No-teenager zones increase in Philly
Philly teens face limited options where they can hang out — with more restrictions than ever at businesses and a city curfew.
Why it matters: The final bell of the school year for the district’s 113,000 students was Tuesday.
State of play: Several businesses in Center City already have rules for young people.
- The Fashion District requires juveniles be accompanied by someone at least 23 years old after 2pm.
- Round1 arcade, located in the Fashion District, requires an ID to enter and minors must be accompanied by an adult.
Meanwhile: Some businesses restrict backpacks and large shopping groups in their stores.

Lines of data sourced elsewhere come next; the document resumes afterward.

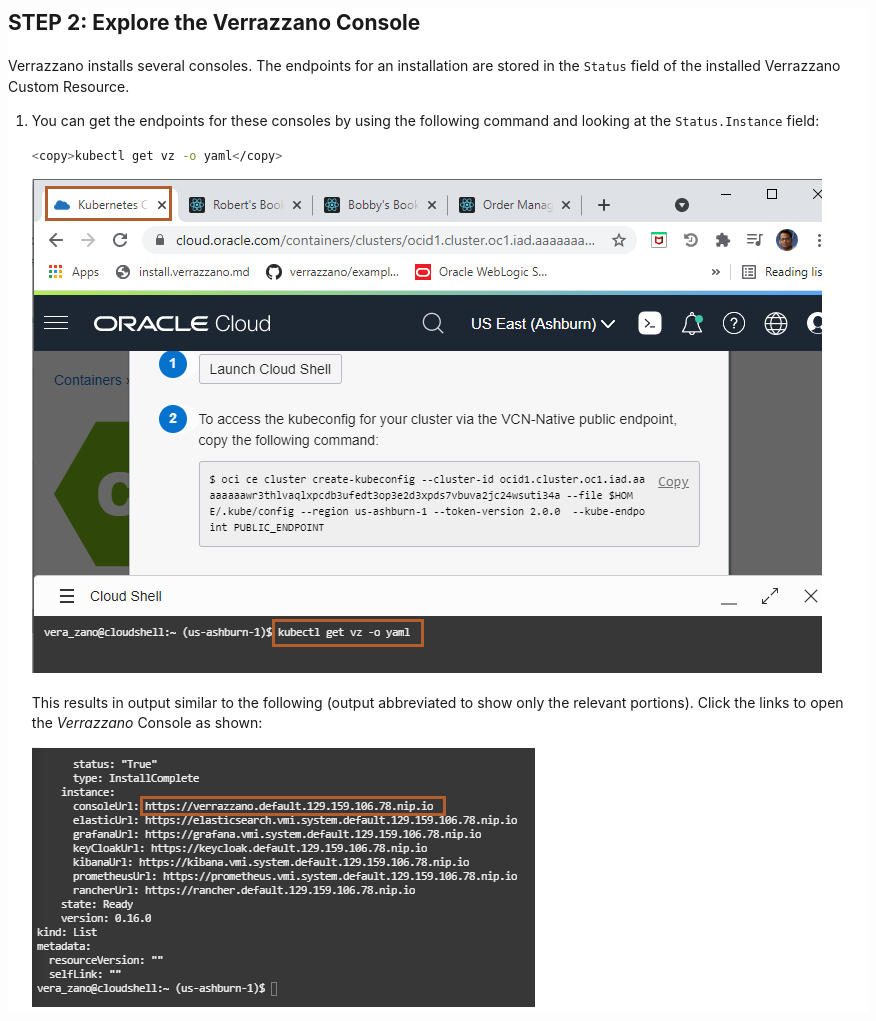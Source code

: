 ## **STEP 2**: Explore the Verrazzano Console

Verrazzano installs several consoles. The endpoints for an installation are stored in the `Status` field of the installed Verrazzano Custom Resource.

1. You can get the endpoints for these consoles by using the following command and looking at the `Status.Instance` field:

      ```bash
      <copy>kubectl get vz -o yaml</copy>
      ```

   ![Console URL](images/12.png)

   This results in output similar to the following (output abbreviated to show only the relevant portions). Click the links to open the *Verrazzano* Console as shown:

   ![Verrazzano Console](images/13.png)
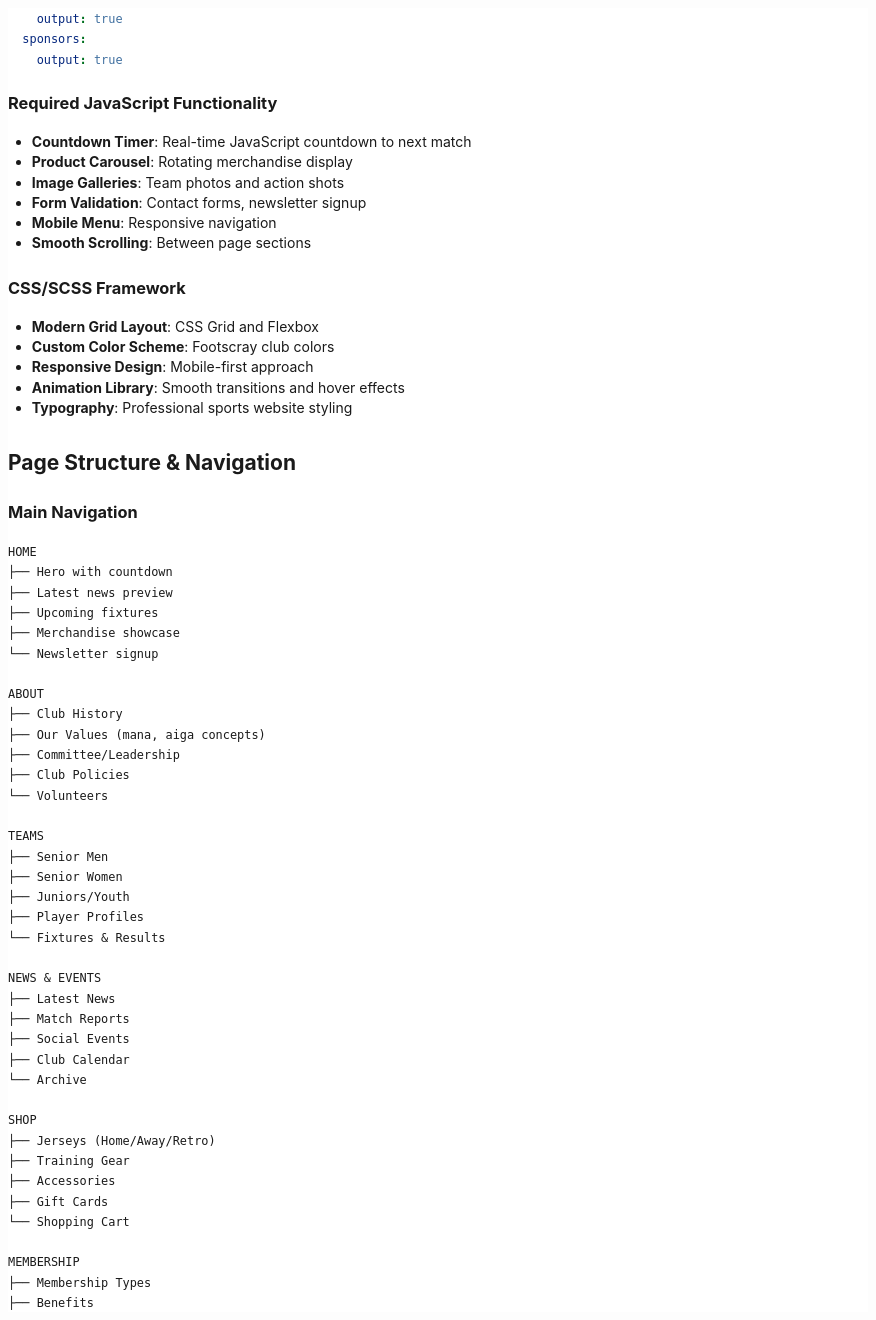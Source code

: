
 ```yaml
    output: true
  sponsors:
    output: true
```

### Required JavaScript Functionality
- **Countdown Timer**: Real-time JavaScript countdown to next match
- **Product Carousel**: Rotating merchandise display
- **Image Galleries**: Team photos and action shots
- **Form Validation**: Contact forms, newsletter signup
- **Mobile Menu**: Responsive navigation
- **Smooth Scrolling**: Between page sections

### CSS/SCSS Framework
- **Modern Grid Layout**: CSS Grid and Flexbox
- **Custom Color Scheme**: Footscray club colors
- **Responsive Design**: Mobile-first approach
- **Animation Library**: Smooth transitions and hover effects
- **Typography**: Professional sports website styling

## Page Structure & Navigation

### Main Navigation
```
HOME
├── Hero with countdown
├── Latest news preview
├── Upcoming fixtures
├── Merchandise showcase
└── Newsletter signup

ABOUT
├── Club History
├── Our Values (mana, aiga concepts)
├── Committee/Leadership
├── Club Policies
└── Volunteers

TEAMS
├── Senior Men
├── Senior Women
├── Juniors/Youth
├── Player Profiles
└── Fixtures & Results

NEWS & EVENTS
├── Latest News
├── Match Reports
├── Social Events
├── Club Calendar
└── Archive

SHOP
├── Jerseys (Home/Away/Retro)
├── Training Gear
├── Accessories
├── Gift Cards
└── Shopping Cart

MEMBERSHIP
├── Membership Types
├── Benefits
```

- This included over Memorial Day weekend, when police broke up a crowd of hundreds at Penn’s Landing over reports of fights, gunfire and vandalized cars.
- Plus: Teens are increasingly using social media to quickly organize those sorts of informal gatherings which can turn chaotic.
Zoom in: All under 18s have a curfew of 10pm in Philly, while those 13 and younger must be off the streets by 9:30pm — unless they are accompanied by a guardian.
- Exceptions are carved out for those employed or participating in certain activities.
- The curfew ends at 6am.
- Of note: Curfews do not effectively reduce crime, some research has shown.
Between the lines: Young people are increasingly the victims of gun violence in the city, which typically increases during summer months.
By the numbers: Minors accounted for about 11% of the 804 shooting victims this year through Monday, a Philadelphia police spokesperson tells Axios.
- 17 children have been killed by gun violence during that time.
What they’re saying: Kendra Van de Water, executive director of the youth nonprofit YEAH Philly, says the city has not invested in enough spaces and affordable options for teens, leaving them bored or forcing them to stay home.
- She believed the informal gatherings of large numbers of teens recently was a “cry for help that they need more things to do.”
💡 1 idea: Create a city park for dirtbikes and ATVs for young people, Van de Water said. (It’s an idea that’s long been debated in the city.)
- “That may cost money upfront, but a lot of young people would participate in a place like that,” she said. “They’re already doing it on the streets.”